(Extracted records)

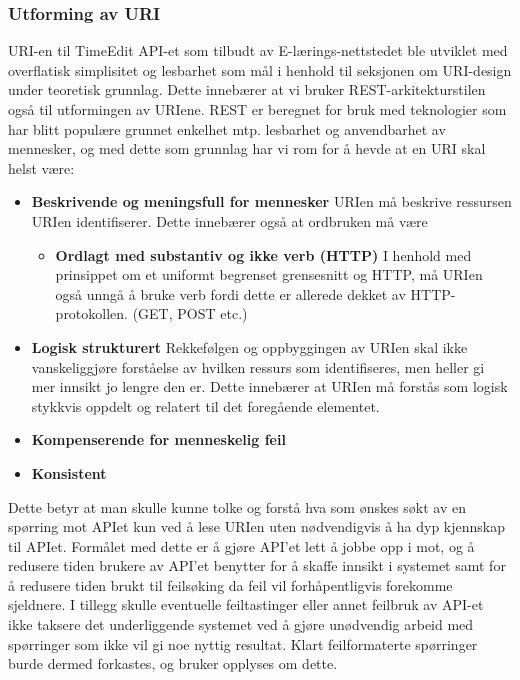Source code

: \documentclass[../main.tex]{subfiles}
\begin{document}
\subsubsection{Utforming av URI}
URI-en til TimeEdit API-et som tilbudt av E-lærings-nettstedet ble utviklet med overflatisk simplisitet og lesbarhet som mål i henhold til seksjonen om URI-design under teoretisk grunnlag. Dette innebærer at vi bruker REST-arkitekturstilen også til utformingen av URIene. REST er beregnet for bruk med teknologier som har blitt populære grunnet enkelhet mtp. lesbarhet og anvendbarhet av mennesker, og med dette som grunnlag har vi rom for å hevde at en URI skal helst være:
\begin{itemize}
\item \textbf{Beskrivende og meningsfull for mennesker} \newline
URIen må beskrive ressursen URIen identifiserer. Dette innebærer også at ordbruken må være
\begin{itemize}
\item \textbf{Ordlagt med substantiv og ikke verb (HTTP)} \newline
I henhold med prinsippet om et uniformt begrenset grensesnitt og HTTP, må URIen også unngå å bruke verb fordi dette er allerede dekket av HTTP-protokollen. (GET, POST etc.)
\end{itemize}
\item \textbf{Logisk strukturert} \newline
Rekkefølgen og oppbyggingen av URIen skal ikke vanskeliggjøre forståelse av hvilken ressurs som identifiseres, men heller gi mer innsikt jo lengre den er. Dette innebærer at URIen må forstås som logisk stykkvis oppdelt og relatert til det foregående elementet.
\item \textbf{Kompenserende for menneskelig feil}
\item \textbf{Konsistent}
\end{itemize}

Dette betyr at man skulle kunne tolke og forstå hva som ønskes søkt av en spørring mot APIet kun ved å lese URIen uten nødvendigvis å ha dyp kjennskap til APIet. Formålet med dette er å gjøre API’et lett å jobbe opp i mot, og å redusere tiden brukere av API’et benytter for å skaffe innsikt i systemet samt for å redusere tiden brukt til feilsøking da feil vil forhåpentligvis forekomme sjeldnere.
I tillegg skulle eventuelle feiltastinger eller annet feilbruk av API-et ikke taksere det underliggende systemet ved å gjøre unødvendig arbeid med spørringer som ikke vil gi noe nyttig resultat. Klart feilformaterte spørringer burde dermed forkastes, og bruker opplyses om dette.
\end{document}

* YOUR TASK *
Report only the number of lines, among the records above, that contain the word "systemet".

* ANSWER TO THE PROBLEM *
2